Which lines of the entries contain the string "description"? Please find them and copy them.

[Stored items]

● ● ●

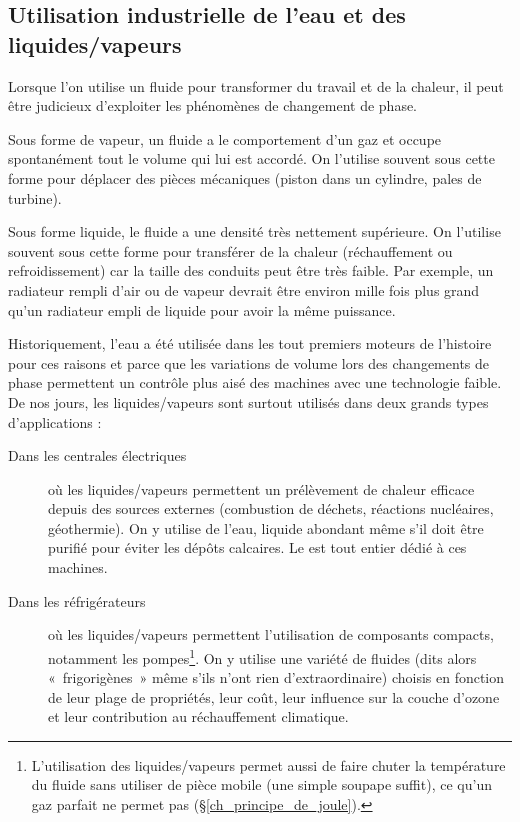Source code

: 	
	\subsection{Utilisation industrielle de l’eau et des \mbox{liquides/vapeurs}}
	
		Lorsque l’on utilise un fluide pour transformer du travail et de la chaleur, il peut être judicieux d’exploiter les phénomènes de changement de phase.

		Sous forme de vapeur, un fluide a le comportement d’un gaz et occupe spontanément tout le volume qui lui est accordé. On l’utilise souvent sous cette forme pour déplacer des pièces mécaniques (piston dans un cylindre, pales de turbine).
		
		Sous forme liquide, le fluide a une densité très nettement supérieure. On l’utilise souvent sous cette forme pour transférer de la chaleur (réchauffement ou refroidissement) car la taille des conduits peut être très faible. Par exemple, un radiateur rempli d’air ou de vapeur devrait être environ mille fois plus grand qu’un radiateur empli de liquide pour avoir la même puissance.
		
		Historiquement, l’eau a été utilisée dans les tout premiers moteurs de l’histoire pour ces raisons et parce que les variations de volume lors des changements de phase permettent un contrôle plus aisé des machines avec une technologie faible. De nos jours, les liquides/vapeurs sont surtout utilisés dans deux grands types d’applications :
			\begin{description}
				\item [Dans les centrales électriques] où les liquides/vapeurs permettent un prélèvement de chaleur efficace depuis des sources externes (combustion de déchets, réactions nucléaires, géothermie). On y utilise de l’eau, liquide abondant même s’il doit être purifié pour éviter les dépôts calcaires. Le \coursneuf est tout entier dédié à ces machines.
				\item [Dans les réfrigérateurs] où les liquides/vapeurs permettent l’utilisation de composants compacts, notamment les pompes\footnote{L’utilisation des liquides/vapeurs permet aussi de faire chuter la température du fluide sans utiliser de pièce mobile (une simple soupape suffit), ce qu’un gaz parfait ne permet pas (\S\ref{ch_principe_de_joule}).}. On y utilise une variété de fluides (dits alors «~frigorigènes~» même s’ils n’ont rien d’extraordinaire) choisis en fonction de leur plage de propriétés, leur coût, leur influence sur la couche d’ozone et leur contribution au réchauffement climatique.
			\end{description}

● ● ●

* [Finished task]:
			\begin{description}
			\end{description}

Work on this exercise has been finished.